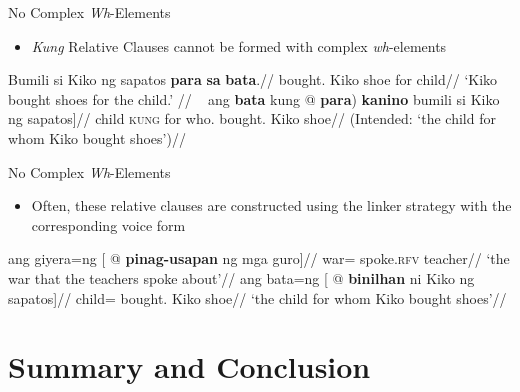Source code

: \documentclass[pdf]{beamer}
\newcommand{\g}[1]{\textsc{#1}}
\newcommand{\texthl}[1]{\textcolor{cyan!75!blue}{\textbf{#1}}}
\begin{document}
\begin{frame}{No Complex \textit{Wh}-Elements}
  \begin{itemize}
    \item \textit{Kung} Relative Clauses cannot be formed with complex \textit{wh}-elements
  \end{itemize}

  \ex\begingl
    \gla  Bumili si Kiko ng sapatos \texthl{para} \texthl{sa} \texthl{bata}.//
    \glb  bought.\Av{} \Nom{} Kiko \Gen{} shoe for \Obl{} child//
    \glft `Kiko bought shoes for the child.'
          //
  \endgl
  \xe
  \ex~\ljudge{*}\begingl
    \gla  ang \texthl{bata} kung \nogloss{[(} @ \textbf{para}) \textbf{kanino} bumili si Kiko ng sapatos]//
    \glb  \Nom{} child \g{kung} for who.\Obl{} bought.\Av{} \Nom{} Kiko \Gen{} shoe//
    \glft (Intended: `the child for whom Kiko bought shoes')//
  \endgl
  \xe
\end{frame}

\begin{frame}{No Complex \textit{Wh}-Elements}
  \begin{itemize}
    \item Often, these relative clauses are constructed using the linker strategy with the corresponding voice form
  \end{itemize}
  \ex\begingl
    \gla  ang giyera=ng [ @ \textbf{pinag-usapan} ng mga guro]//
    \glb  \Nom{} war=\Lk{} spoke.\g{rfv} \Gen{} \Pl{} teacher//
    \glft `the war that the teachers spoke about'//
  \endgl
  \xe
  \ex\begingl
    \gla  ang bata=ng [ @ \textbf{binilhan} ni Kiko ng sapatos]//
    \glb  \Nom{} child=\Lk{} bought.\Lv{} \Gen{} Kiko \Gen{} shoe//
    \glft `the child for whom Kiko bought shoes'//
  \endgl
  \xe
\end{frame}

\section{Summary and Conclusion}
\end{document}
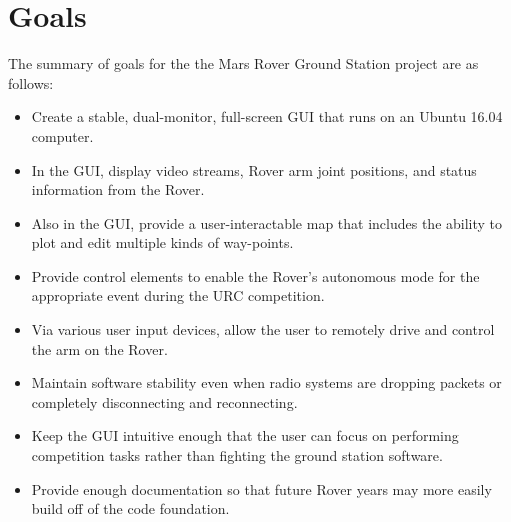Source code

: \section{Goals}
The summary of goals for the the Mars Rover Ground Station project are as follows:

\begin{itemize}
\item Create a stable, dual-monitor, full-screen GUI that runs on an Ubuntu 16.04 computer.
\item In the GUI, display video streams, Rover arm joint positions, and status information from the Rover.
\item Also in the GUI, provide a user-interactable map that includes the ability to plot and edit multiple kinds of way-points.
\item Provide control elements to enable the Rover's autonomous mode for the appropriate event during the URC competition.
\item Via various user input devices, allow the user to remotely drive and control the arm on the Rover.
\item Maintain software stability even when radio systems are dropping packets or completely disconnecting and reconnecting.
\item Keep the GUI intuitive enough that the user can focus on performing competition tasks rather than fighting the ground station software.
\item Provide enough documentation so that future Rover years may more easily build off of the code foundation.
\end{itemize}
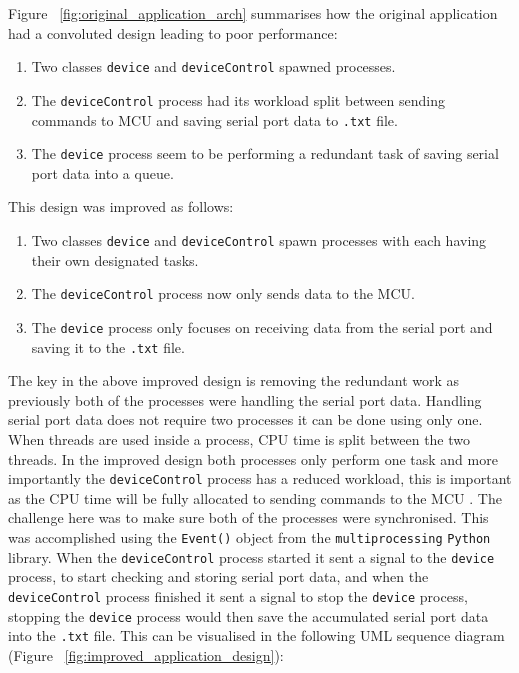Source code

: Figure ~\ref{fig:original_application_arch} summarises how the original application had a convoluted design leading to poor performance:

\begin{enumerate}
	\item Two classes \texttt{device} and \texttt{deviceControl} spawned processes. 
	\item The \texttt{deviceControl} process had its workload split between sending commands to MCU and saving serial port data to \texttt{.txt} file.  
	\item The \texttt{device} process seem to be performing a redundant task of saving serial port data into a queue. 
\end{enumerate}

This design was improved as follows:

\begin{enumerate}
	\item Two classes \texttt{device} and \texttt{deviceControl} spawn processes with each having their own designated tasks.
	\item The \texttt{deviceControl} process now only sends data to the MCU.   
	\item The \texttt{device} process only focuses on receiving data from the serial port and saving it to the \texttt{.txt} file. 
\end{enumerate}

The key in the above improved design is removing the redundant work as previously both of the processes were handling the serial port data. Handling serial port data does not require two processes it can be done using only one. When threads are used inside a process, CPU time is split between the two threads. In the improved design both processes only perform one task and more importantly the \texttt{deviceControl} process has a reduced workload, this is important as the CPU time will be fully allocated to sending commands to the MCU . The challenge here was to make sure both of the processes were synchronised. This was accomplished using the \texttt{Event()} object from the \texttt{multiprocessing} \texttt{Python} library. When the \texttt{deviceControl} process started it sent a signal to the \texttt{device} process, to start checking and storing serial port data, and when the \texttt{deviceControl} process finished it sent a signal to stop the \texttt{device} process, stopping the \texttt{device} process would then save the accumulated serial port data into the \texttt{.txt} file. This can be visualised in the following UML sequence diagram (Figure ~\ref{fig:improved_application_design}):


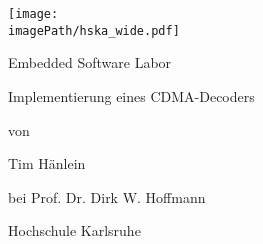 

\usepackage[a4paper, left=1cm, right=1cm, top=2cm, bottom=2cm]{geometry}


	\begin{titlepage}
		\begin{minipage}[t!][4cm][t]{0.5\textwidth}
			\texttt{[image: \\imagePath/hska\_wide.pdf]}
		\end{minipage}
	
		\begin{center}
			\vspace{1cm}
			{\Huge \ralewayLight 
			 Embedded Software Labor\par
			 Implementierung eines CDMA-Decoders\par}
			\vspace{2cm}
			{\Large \ralewayExtraLight von\par
			 Tim Hänlein\par}
			\vspace{1cm}
			{\ralewayExtraLight bei Prof. Dr. Dirk W. Hoffmann}
			\vfill
			{\ralewayExtraLight Hochschule Karlsruhe\par
		     \the\year{}}
		\end{center}
	\end{titlepage}
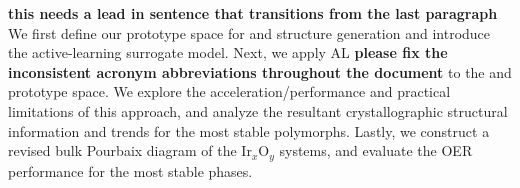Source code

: 

%
%
\textbf{this needs a lead in sentence that transitions from the last paragraph}
We first define our prototype space for \IrOtwo and \IrOthree structure generation and introduce the active-learning surrogate model.
%
Next, we apply AL \textbf{please fix the inconsistent acronym abbreviations throughout the document} to the \IrOtwo and \IrOthree prototype space. We explore the acceleration/performance and practical limitations of this approach, and analyze the resultant crystallographic structural information and trends for the most stable polymorphs.
%
%
Lastly, we construct a revised bulk Pourbaix diagram of the Ir$_x$O$_y$ systems, and evaluate the OER performance for the most stable phases.

%









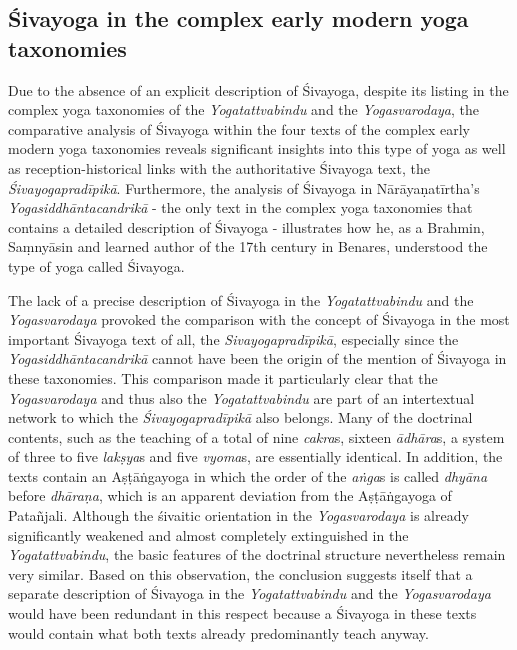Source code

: \subsection{Śivayoga in the complex early modern yoga taxonomies}

Due to the absence of an explicit description of Śivayoga, despite its listing in the complex yoga taxonomies of the \emph{Yogatattvabindu} and the \emph{Yogasvarodaya}, the comparative analysis of Śivayoga within the four texts of the complex early modern yoga taxonomies reveals significant insights into this type of yoga as well as reception-historical links with the authoritative Śivayoga text, the \emph{Śivayogapradīpikā}. Furthermore, the analysis of Śivayoga in Nārāyaṇatīrtha's \emph{Yogasiddhāntacandrikā} - the only text in the complex yoga taxonomies that contains a detailed description of Śivayoga - illustrates how he, as a Brahmin, Saṃnyāsin and learned author of the 17th century in Benares, understood the type of yoga called Śivayoga.

The lack of a precise description of Śivayoga in the \emph{Yogatattvabindu} and the \emph{Yogasvarodaya} provoked the comparison with the concept of Śivayoga in the most important Śivayoga text of all, the \emph{Sivayogapradīpikā}, especially since the \emph{Yogasiddhāntacandrikā} cannot have been the origin of the mention of Śivayoga in these taxonomies. This comparison made it particularly clear that the \emph{Yogasvarodaya} and thus also the \emph{Yogatattvabindu} are part of an intertextual network to which the \emph{Śivayogapradīpikā} also belongs. Many of the doctrinal contents, such as the teaching of a total of nine \emph{cakra}s, sixteen \emph{ādhāra}s, a system of three to five \textit{lakṣya}s and five \emph{vyoma}s, are essentially identical. In addition, the texts contain an Aṣṭāṅgayoga in which the order of the \textit{aṅga}s is called \textit{dhyāna} before \textit{dhāraṇa}, which is an apparent deviation from the Aṣṭāṅgayoga of Patañjali. Although the śivaitic orientation in the \emph{Yogasvarodaya} is already significantly weakened and almost completely extinguished in the \emph{Yogatattvabindu}, the basic features of the doctrinal structure nevertheless remain very similar. Based on this observation, the conclusion suggests itself that a separate description of Śivayoga in the \emph{Yogatattvabindu} and the \emph{Yogasvarodaya} would have been redundant in this respect because a Śivayoga in these texts would contain what both texts already predominantly teach anyway.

• • • • • • •

**Exercise goal**
Check each line of the records for "follows" and copy the ones that contain it.

**Result of this exercise**
The summary of goals for the the Mars Rover Ground Station project are as follows:
This design was improved as follows:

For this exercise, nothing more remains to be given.